What this task involves: If a line of the data below contains the string "shields", copy it into your answer.

Records shown:

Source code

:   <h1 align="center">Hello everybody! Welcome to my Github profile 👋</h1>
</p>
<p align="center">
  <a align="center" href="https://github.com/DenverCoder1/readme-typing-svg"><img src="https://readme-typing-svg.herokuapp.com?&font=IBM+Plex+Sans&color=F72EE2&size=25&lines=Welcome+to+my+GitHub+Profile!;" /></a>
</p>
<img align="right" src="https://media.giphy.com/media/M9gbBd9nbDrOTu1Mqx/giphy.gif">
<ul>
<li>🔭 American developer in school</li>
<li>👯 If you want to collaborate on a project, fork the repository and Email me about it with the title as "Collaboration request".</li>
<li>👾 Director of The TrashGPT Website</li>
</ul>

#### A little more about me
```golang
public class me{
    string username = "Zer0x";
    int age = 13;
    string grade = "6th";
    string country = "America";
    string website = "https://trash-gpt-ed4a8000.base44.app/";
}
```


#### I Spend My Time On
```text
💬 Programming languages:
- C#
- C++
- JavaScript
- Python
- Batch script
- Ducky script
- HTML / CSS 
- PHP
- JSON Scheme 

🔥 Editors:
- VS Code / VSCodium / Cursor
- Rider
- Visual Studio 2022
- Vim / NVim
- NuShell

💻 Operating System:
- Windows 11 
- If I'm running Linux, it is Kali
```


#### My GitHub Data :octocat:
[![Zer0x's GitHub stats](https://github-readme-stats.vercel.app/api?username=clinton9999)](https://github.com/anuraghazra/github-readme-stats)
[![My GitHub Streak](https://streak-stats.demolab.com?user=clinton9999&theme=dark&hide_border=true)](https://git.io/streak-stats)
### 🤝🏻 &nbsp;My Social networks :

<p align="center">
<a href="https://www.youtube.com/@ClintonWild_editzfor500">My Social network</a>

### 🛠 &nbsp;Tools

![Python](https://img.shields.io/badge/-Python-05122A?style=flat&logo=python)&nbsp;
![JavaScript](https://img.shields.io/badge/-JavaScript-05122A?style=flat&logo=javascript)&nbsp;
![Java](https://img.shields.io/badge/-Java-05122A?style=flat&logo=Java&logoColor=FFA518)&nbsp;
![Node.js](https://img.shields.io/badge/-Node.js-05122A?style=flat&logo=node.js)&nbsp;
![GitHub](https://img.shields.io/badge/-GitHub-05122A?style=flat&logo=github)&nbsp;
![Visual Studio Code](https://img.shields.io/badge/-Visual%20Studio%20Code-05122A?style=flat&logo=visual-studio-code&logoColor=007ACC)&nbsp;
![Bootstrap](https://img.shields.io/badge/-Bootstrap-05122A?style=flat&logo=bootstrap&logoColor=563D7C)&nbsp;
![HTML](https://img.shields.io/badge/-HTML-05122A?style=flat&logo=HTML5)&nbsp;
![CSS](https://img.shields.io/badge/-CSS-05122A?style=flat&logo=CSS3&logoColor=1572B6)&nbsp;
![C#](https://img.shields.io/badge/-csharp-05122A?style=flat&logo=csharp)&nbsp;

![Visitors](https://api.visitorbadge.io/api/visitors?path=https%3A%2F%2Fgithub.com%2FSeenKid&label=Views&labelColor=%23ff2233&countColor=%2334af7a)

Output of the task:
![Python](https://img.shields.io/badge/-Python-05122A?style=flat&logo=python)&nbsp;
![JavaScript](https://img.shields.io/badge/-JavaScript-05122A?style=flat&logo=javascript)&nbsp;
![Java](https://img.shields.io/badge/-Java-05122A?style=flat&logo=Java&logoColor=FFA518)&nbsp;
![Node.js](https://img.shields.io/badge/-Node.js-05122A?style=flat&logo=node.js)&nbsp;
![GitHub](https://img.shields.io/badge/-GitHub-05122A?style=flat&logo=github)&nbsp;
![Visual Studio Code](https://img.shields.io/badge/-Visual%20Studio%20Code-05122A?style=flat&logo=visual-studio-code&logoColor=007ACC)&nbsp;
![Bootstrap](https://img.shields.io/badge/-Bootstrap-05122A?style=flat&logo=bootstrap&logoColor=563D7C)&nbsp;
![HTML](https://img.shields.io/badge/-HTML-05122A?style=flat&logo=HTML5)&nbsp;
![CSS](https://img.shields.io/badge/-CSS-05122A?style=flat&logo=CSS3&logoColor=1572B6)&nbsp;
![C#](https://img.shields.io/badge/-csharp-05122A?style=flat&logo=csharp)&nbsp;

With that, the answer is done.